No sé si te ha pasado, pero cuando me planteé ir a ovodonación, me pregunté si esto formaba parte de mi camino espiritual. Me sentí insegura. Quizás estábamos yendo muy deprisa. Igual podíamos hacer algo más o todo lo contrario, la clave era soltarlo definitivamente (pero con la esperanza de que pase… entonces tampoco era cerrar capítulo). Me daba rabia ver cómo mi mente, a la que yo pensaba que tenía controlada, volvía a marearme. 

Hasta que volví a conectarme conmigo y decidí dar el paso. Porque todo aquello que me acercara a mi maternidad estaba bien y correcto. Y esto fue un gran paso. Me dí cuenta que hasta ahora no había aceptado que mis ovocitos no conseguían alcanzar esa calidad necesaria, pese a tantos esfuerzos y que estaba muy bien dejarme ayudar por otra mujer.

El bebé se crea en ti y por ti. Tú le alimentas, le cuidas y le activas su información cromosómica. Por ello el mismo embrión nunca genera el mismo bebé en dos mujeres diferentes. Y eso me parece maravilloso.

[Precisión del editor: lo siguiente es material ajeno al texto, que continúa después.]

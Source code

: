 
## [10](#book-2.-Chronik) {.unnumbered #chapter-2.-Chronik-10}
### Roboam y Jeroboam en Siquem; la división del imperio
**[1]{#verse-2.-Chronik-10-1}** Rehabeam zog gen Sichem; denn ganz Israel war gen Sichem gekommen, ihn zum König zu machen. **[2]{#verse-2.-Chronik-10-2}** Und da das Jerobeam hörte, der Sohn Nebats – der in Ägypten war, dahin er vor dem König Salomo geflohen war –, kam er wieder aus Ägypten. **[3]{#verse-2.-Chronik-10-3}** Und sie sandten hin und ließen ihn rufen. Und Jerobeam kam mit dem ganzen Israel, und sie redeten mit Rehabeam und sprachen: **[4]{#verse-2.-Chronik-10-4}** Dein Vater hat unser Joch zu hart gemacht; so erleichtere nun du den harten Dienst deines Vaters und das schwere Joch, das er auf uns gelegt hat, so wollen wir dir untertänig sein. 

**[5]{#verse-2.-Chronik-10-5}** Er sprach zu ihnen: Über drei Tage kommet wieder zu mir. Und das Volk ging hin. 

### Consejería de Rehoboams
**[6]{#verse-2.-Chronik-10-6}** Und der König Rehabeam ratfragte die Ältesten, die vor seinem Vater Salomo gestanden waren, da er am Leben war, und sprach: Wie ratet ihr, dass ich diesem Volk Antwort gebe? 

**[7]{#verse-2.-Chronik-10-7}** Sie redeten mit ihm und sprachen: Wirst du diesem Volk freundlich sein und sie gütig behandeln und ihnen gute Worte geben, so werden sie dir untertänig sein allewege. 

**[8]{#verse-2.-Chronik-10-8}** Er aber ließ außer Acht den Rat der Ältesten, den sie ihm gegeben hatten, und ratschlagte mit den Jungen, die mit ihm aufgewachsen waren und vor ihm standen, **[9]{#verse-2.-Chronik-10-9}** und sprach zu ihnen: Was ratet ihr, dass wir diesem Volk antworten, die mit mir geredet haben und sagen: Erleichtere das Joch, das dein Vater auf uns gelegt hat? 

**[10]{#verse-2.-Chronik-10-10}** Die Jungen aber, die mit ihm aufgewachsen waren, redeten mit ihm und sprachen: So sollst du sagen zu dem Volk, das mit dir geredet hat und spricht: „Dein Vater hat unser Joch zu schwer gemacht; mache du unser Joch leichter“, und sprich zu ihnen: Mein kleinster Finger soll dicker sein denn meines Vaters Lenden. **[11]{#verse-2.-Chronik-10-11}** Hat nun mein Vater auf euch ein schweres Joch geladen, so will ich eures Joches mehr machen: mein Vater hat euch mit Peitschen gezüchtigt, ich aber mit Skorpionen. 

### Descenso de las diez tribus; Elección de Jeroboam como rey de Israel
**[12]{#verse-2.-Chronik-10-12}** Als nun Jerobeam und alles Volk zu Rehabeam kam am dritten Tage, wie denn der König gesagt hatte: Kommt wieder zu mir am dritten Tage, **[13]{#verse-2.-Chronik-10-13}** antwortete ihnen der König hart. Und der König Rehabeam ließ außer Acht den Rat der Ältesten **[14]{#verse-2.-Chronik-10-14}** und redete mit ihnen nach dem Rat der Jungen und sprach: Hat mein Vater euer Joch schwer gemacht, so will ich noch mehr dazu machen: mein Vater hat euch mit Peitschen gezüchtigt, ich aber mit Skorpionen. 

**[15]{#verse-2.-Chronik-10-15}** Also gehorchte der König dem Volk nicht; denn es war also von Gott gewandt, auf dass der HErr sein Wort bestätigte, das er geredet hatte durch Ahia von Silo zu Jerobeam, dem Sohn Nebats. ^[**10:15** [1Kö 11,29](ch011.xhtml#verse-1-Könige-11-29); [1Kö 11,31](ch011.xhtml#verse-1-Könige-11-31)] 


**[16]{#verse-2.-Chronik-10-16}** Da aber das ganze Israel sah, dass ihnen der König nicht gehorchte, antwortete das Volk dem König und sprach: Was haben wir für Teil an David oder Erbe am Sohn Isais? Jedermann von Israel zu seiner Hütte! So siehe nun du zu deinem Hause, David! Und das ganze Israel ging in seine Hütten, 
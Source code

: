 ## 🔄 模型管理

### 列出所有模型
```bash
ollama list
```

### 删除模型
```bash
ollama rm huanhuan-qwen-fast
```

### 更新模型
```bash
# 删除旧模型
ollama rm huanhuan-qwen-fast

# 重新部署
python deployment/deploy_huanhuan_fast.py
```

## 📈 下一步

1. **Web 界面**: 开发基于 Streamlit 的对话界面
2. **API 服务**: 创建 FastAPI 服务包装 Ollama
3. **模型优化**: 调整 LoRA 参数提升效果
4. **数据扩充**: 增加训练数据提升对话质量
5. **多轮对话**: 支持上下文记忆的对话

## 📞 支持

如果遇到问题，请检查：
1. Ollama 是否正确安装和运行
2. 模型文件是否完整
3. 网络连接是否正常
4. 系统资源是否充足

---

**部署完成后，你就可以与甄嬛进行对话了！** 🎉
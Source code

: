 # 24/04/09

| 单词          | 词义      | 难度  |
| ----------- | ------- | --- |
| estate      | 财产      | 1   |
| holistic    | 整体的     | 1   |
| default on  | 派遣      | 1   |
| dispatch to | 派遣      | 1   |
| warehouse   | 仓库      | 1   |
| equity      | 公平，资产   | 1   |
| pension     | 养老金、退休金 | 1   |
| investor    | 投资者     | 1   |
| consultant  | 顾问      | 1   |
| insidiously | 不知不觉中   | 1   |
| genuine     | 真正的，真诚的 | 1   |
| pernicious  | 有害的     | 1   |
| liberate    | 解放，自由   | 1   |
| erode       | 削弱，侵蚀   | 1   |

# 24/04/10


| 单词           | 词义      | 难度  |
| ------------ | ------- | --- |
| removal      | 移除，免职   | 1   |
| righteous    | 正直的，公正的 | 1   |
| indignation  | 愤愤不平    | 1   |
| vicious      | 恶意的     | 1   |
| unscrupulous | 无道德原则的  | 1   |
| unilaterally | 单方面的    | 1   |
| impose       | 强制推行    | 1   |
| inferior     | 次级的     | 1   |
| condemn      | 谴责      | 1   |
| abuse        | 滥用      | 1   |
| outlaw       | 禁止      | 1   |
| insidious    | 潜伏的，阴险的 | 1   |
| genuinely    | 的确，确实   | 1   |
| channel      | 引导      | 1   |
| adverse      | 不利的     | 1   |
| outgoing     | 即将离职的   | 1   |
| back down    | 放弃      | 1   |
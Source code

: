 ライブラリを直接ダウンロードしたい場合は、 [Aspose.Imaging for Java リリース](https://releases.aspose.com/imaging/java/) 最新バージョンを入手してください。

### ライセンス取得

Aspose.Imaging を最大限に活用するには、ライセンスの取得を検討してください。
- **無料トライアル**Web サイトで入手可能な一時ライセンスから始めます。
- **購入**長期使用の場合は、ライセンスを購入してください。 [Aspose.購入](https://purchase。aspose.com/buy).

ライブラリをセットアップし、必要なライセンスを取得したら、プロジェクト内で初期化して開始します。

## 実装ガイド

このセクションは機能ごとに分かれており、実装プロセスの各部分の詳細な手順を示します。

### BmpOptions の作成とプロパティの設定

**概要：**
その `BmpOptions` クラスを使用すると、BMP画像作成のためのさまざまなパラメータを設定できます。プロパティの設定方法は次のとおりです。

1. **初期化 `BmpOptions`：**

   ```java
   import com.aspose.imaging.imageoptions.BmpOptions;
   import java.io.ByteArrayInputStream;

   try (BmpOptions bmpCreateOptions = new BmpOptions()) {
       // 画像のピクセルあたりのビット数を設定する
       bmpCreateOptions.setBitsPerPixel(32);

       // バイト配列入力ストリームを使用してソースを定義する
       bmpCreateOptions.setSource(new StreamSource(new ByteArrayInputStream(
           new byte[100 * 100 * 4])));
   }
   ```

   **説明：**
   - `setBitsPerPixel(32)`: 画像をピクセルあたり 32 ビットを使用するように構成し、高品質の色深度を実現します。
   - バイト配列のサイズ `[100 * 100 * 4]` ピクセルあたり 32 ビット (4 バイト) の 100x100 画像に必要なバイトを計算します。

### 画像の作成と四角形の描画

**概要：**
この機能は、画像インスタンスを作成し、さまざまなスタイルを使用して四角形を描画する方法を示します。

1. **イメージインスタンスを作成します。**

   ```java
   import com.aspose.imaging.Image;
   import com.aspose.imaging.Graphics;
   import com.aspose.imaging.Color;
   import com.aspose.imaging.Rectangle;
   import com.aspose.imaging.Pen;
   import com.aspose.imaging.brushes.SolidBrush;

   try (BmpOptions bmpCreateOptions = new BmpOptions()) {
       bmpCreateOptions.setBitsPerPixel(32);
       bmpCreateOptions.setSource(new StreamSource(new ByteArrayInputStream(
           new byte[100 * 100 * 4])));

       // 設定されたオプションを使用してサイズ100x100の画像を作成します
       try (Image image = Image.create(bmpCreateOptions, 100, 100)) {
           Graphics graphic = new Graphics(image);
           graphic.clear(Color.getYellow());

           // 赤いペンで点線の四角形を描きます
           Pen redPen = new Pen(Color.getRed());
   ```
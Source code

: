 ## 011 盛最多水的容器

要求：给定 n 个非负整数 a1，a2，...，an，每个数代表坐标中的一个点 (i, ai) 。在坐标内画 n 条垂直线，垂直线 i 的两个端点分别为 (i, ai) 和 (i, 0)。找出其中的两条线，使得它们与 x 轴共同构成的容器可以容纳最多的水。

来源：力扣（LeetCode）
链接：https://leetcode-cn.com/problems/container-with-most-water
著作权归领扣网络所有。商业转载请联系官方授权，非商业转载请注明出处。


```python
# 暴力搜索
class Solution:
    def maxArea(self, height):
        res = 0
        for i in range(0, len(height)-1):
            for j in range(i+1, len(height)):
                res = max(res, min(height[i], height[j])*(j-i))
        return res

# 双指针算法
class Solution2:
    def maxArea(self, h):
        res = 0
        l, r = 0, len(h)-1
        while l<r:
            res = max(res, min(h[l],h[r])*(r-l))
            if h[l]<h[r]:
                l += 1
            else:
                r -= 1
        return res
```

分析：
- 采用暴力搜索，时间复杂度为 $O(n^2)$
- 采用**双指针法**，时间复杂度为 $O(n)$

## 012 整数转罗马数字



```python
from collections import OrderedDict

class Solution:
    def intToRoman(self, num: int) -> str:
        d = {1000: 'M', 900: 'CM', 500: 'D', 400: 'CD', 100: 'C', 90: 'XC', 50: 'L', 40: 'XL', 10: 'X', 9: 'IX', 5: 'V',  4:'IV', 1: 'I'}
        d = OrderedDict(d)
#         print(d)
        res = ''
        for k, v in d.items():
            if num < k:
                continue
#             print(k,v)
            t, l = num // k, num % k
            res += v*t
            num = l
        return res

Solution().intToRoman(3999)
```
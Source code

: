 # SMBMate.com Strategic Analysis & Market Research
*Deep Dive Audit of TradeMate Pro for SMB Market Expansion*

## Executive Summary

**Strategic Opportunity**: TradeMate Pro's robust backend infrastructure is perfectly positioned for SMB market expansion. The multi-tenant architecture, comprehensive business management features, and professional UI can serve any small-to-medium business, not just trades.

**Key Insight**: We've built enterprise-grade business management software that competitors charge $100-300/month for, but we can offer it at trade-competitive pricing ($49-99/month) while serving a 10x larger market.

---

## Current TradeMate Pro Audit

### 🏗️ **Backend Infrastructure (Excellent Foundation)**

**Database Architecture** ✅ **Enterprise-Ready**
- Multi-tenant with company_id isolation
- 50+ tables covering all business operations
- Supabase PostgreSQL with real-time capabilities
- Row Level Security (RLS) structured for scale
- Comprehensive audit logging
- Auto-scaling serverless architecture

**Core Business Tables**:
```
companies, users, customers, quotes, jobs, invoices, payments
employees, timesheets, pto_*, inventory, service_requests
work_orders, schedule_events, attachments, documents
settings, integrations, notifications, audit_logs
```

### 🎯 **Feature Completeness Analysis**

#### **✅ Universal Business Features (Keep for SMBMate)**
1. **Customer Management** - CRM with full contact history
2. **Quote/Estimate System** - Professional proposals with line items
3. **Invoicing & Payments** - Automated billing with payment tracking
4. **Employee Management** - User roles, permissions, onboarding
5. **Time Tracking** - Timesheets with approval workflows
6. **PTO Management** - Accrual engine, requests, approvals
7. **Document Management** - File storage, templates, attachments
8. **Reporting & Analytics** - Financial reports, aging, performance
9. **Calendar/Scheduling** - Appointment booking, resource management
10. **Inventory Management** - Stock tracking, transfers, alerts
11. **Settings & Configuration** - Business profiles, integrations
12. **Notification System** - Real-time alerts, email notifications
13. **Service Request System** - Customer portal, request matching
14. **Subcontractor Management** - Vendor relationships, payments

Y sé que estamos constantemente diciendo: “se parece a…”, “esto lo tiene de…” y te da miedo pensar, qué va a pasar, pero sabes qué? que sí se va a parecer a tí, a vosotros, porque sois su entorno inmediato. Y si no se parece, ¿le hace eso menos hijo tuyo? ¿le vas a querer menos por ello? el amor no entiende de pareceres, entiende de corazones abiertos que dejan fluir esta energía maravillosa.

Y para terminar: lo que opinen los demás NO importa. Deja de permitir que las personas decidan en tu vida. Es TUYA. es tu BEBÉ.